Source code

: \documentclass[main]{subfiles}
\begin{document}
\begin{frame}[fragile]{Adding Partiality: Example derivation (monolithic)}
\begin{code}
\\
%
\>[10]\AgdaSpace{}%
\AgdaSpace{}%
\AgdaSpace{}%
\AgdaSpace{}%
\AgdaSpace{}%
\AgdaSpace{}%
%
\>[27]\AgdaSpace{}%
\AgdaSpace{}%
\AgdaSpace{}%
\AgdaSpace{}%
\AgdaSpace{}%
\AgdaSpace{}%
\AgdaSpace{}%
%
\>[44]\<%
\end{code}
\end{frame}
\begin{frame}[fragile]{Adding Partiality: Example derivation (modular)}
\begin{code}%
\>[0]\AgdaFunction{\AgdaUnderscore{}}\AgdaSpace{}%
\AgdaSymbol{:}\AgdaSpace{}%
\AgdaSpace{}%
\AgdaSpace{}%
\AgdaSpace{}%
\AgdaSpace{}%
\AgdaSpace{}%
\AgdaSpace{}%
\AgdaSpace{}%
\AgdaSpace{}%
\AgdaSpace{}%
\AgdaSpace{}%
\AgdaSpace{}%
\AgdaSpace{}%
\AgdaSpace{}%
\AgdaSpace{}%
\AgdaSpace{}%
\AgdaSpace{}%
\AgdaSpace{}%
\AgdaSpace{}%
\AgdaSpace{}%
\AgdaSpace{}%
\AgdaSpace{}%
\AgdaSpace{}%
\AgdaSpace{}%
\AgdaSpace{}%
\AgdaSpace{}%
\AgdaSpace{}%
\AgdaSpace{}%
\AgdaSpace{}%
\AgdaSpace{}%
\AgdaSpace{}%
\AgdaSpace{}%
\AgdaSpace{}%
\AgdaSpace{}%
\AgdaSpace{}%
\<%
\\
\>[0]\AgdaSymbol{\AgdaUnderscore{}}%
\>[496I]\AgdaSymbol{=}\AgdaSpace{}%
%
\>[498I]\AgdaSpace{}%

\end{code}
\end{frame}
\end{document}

— What needs to be done —
Each line in the data is to be written out precisely.

— Response area —
Source code

: \documentclass[main]{subfiles}
\begin{document}
\begin{frame}[fragile]{Adding Partiality: Example derivation (monolithic)}
\begin{code}
\\
%
\>[10]\AgdaSpace{}%
\AgdaSpace{}%
\AgdaSpace{}%
\AgdaSpace{}%
\AgdaSpace{}%
\AgdaSpace{}%
%
\>[27]\AgdaSpace{}%
\AgdaSpace{}%
\AgdaSpace{}%
\AgdaSpace{}%
\AgdaSpace{}%
\AgdaSpace{}%
\AgdaSpace{}%
%
\>[44]\<%
\end{code}
\end{frame}
\begin{frame}[fragile]{Adding Partiality: Example derivation (modular)}
\begin{code}%
\>[0]\AgdaFunction{\AgdaUnderscore{}}\AgdaSpace{}%
\AgdaSymbol{:}\AgdaSpace{}%
\AgdaSpace{}%
\AgdaSpace{}%
\AgdaSpace{}%
\AgdaSpace{}%
\AgdaSpace{}%
\AgdaSpace{}%
\AgdaSpace{}%
\AgdaSpace{}%
\AgdaSpace{}%
\AgdaSpace{}%
\AgdaSpace{}%
\AgdaSpace{}%
\AgdaSpace{}%
\AgdaSpace{}%
\AgdaSpace{}%
\AgdaSpace{}%
\AgdaSpace{}%
\AgdaSpace{}%
\AgdaSpace{}%
\AgdaSpace{}%
\AgdaSpace{}%
\AgdaSpace{}%
\AgdaSpace{}%
\AgdaSpace{}%
\AgdaSpace{}%
\AgdaSpace{}%
\AgdaSpace{}%
\AgdaSpace{}%
\AgdaSpace{}%
\AgdaSpace{}%
\AgdaSpace{}%
\AgdaSpace{}%
\AgdaSpace{}%
\AgdaSpace{}%
\<%
\\
\>[0]\AgdaSymbol{\AgdaUnderscore{}}%
\>[496I]\AgdaSymbol{=}\AgdaSpace{}%
%
\>[498I]\AgdaSpace{}%

\end{code}
\end{frame}
\end{document}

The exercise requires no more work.